Family Fund
- Headquarters: Alpha Court, Unit 3, Monks Cross Dr, Huntington YO32 9WN
- Services: The UK's largest charity providing grants for families raising disabled or seriously ill children and young people
- Website: https://www.familyfund.org.uk/

= Family Fund =

Family Fund is a UK based registered charity for disabled children and their families. The Chief Executive of this charity is Cheryl Ward.

Formed in 1973 by the UK Government to give practical help to families with severely disabled and seriously ill children under the age of 18. For over 20 years the Family Fund operated under the wing of the Joseph Rowntree Foundation but in 1996 became an independent charity.

The charity aims to help families with disabled or seriously ill children and young people aged 17 and under to have choices and the opportunity to enjoy ordinary life by giving grants to families on the lowest of incomes to help relieve the stress of everyday life.

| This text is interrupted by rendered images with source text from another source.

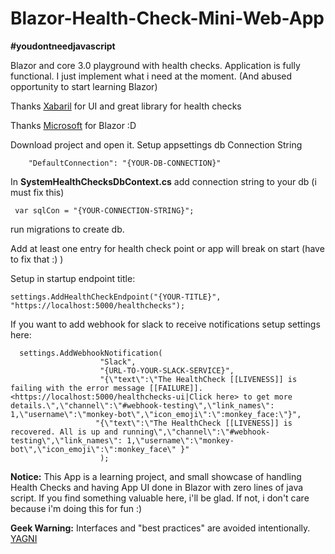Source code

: 
# Blazor-Health-Check-Mini-Web-App

**#youdontneedjavascript**

Blazor and core 3.0 playground with health checks.
Application is fully functional. I just implement what i need at the moment. (And abused opportunity to start learning Blazor)

Thanks [Xabaril](https://github.com/Xabaril/AspNetCore.Diagnostics.HealthChecks) for UI and great library for health checks

Thanks [Microsoft](https://dotnet.microsoft.com/apps/aspnet/web-apps/blazor) for Blazor :D

Download project and open it.
Setup appsettings db Connection String

        "DefaultConnection": "{YOUR-DB-CONNECTION}"

In **SystemHealthChecksDbContext.cs**
add connection string to your db (i must fix this)

     var sqlCon = "{YOUR-CONNECTION-STRING}";

run migrations to create db.

Add at least one entry for health check point or app will break on start (have to fix that :) )

Setup in startup endpoint title:

    settings.AddHealthCheckEndpoint("{YOUR-TITLE}", "https://localhost:5000/healthchecks");

If you want to add webhook for slack to receive notifications setup settings here:

      settings.AddWebhookNotification(
                        "Slack",
                        "{URL-TO-YOUR-SLACK-SERVICE}",
                        "{\"text\":\"The HealthCheck [[LIVENESS]] is failing with the error message [[FAILURE]]. <https://localhost:5000/healthchecks-ui|Click here> to get more details.\",\"channel\":\"#webhook-testing\",\"link_names\": 1,\"username\":\"monkey-bot\",\"icon_emoji\":\":monkey_face:\"}",
                       "{\"text\":\"The HealthCheck [[LIVENESS]] is recovered. All is up and running\",\"channel\":\"#webhook-testing\",\"link_names\": 1,\"username\":\"monkey-bot\",\"icon_emoji\":\":monkey_face\" }"
                        );

**Notice:** This App is a learning project, and small showcase of handling Health Checks and having App UI done in Blazor with zero lines of java script.
If you find something valuable here, i'll be glad.  If not, i don't care because i'm doing this for fun :)

**Geek Warning:** Interfaces and "best practices" are avoided intentionally. 
[YAGNI](https://en.wikipedia.org/wiki/You_aren%27t_gonna_need_it)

The charity operates under its own definition of severe disability and income criteria. The charity aims to help eligible families once every 2 years with grants for things that make life easier and more enjoyable for the disabled child, young person and their family - items such as white goods, outdoor play equipment, computers and holidays.

The national governments of England, Northern Ireland, Scotland and Wales provide grants to the charity, as part of their commitment to disabled children and young people. The charity is the UK's largest grant giving organisation and currently helps around 66,000 families in the UK with around £33 million in grants a year.